Improving the Solution of Indefinite Quadratic Programs and Linear Programs with Complementarity Constraints by a Progressive MIP Method
Xinyao Zhang, Shaoning Han, Jong-Shi Pang

TL;DR
This paper introduces a progressive mixed integer programming method to efficiently solve linear programs with complementarity constraints, improving solution quality and computational performance over traditional approaches.
Contribution
The paper proposes a novel progressive integer programming approach that incrementally solves LPCCs, demonstrating superior performance and the ability to find local minimizers.
Findings
The PIP method outperforms direct full-integer formulations in computational experiments.
The solution at the end of PIP is a local minimizer of the LPCC.
PIP can improve feasible solutions obtained from nonlinear solvers.
Abstract
Indefinite quadratic programs (QPs) are known to be very difficult to be solved to global optimality, so are linear programs with linear complementarity constraints.

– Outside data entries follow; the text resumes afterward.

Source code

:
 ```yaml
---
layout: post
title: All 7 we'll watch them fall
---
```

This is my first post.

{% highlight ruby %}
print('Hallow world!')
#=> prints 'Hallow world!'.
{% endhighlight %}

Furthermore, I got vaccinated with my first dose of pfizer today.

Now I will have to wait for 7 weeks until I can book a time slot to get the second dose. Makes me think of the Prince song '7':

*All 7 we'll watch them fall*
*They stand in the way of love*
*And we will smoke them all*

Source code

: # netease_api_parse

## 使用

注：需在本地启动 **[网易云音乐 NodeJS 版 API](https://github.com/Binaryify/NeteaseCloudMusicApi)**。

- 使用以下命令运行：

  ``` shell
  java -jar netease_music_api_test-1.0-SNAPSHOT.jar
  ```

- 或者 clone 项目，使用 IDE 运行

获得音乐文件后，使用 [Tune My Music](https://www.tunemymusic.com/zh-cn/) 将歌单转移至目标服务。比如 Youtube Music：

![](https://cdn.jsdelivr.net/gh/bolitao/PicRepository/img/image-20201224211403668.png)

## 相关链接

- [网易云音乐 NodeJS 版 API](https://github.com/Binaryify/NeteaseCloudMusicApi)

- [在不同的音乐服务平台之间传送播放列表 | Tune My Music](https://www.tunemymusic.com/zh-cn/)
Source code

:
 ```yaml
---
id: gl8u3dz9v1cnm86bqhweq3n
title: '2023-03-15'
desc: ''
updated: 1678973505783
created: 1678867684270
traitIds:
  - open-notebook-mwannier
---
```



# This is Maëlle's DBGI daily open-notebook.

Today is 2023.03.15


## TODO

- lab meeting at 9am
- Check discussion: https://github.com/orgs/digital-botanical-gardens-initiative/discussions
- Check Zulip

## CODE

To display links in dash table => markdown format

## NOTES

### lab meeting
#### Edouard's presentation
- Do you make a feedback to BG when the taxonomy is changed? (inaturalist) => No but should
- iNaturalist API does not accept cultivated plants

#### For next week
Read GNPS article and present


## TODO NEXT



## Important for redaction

Treating the former as a subclass of the latter, this paper presents a progressive mixed integer linear programming method for solving a general linear program with linear complementarity constraints (LPCC). Instead of solving the LPCC with a full set of integer variables expressing the complementarity conditions, the presented method solves a finite number of mixed integer subprograms by starting with a small fraction of integer variables and progressively increasing this fraction. After describing the PIP (for progressive integer programming) method and its various implementations, we demonstrate, via an extensive set of computational experiments, the superior performance of the progressive approach over the direct…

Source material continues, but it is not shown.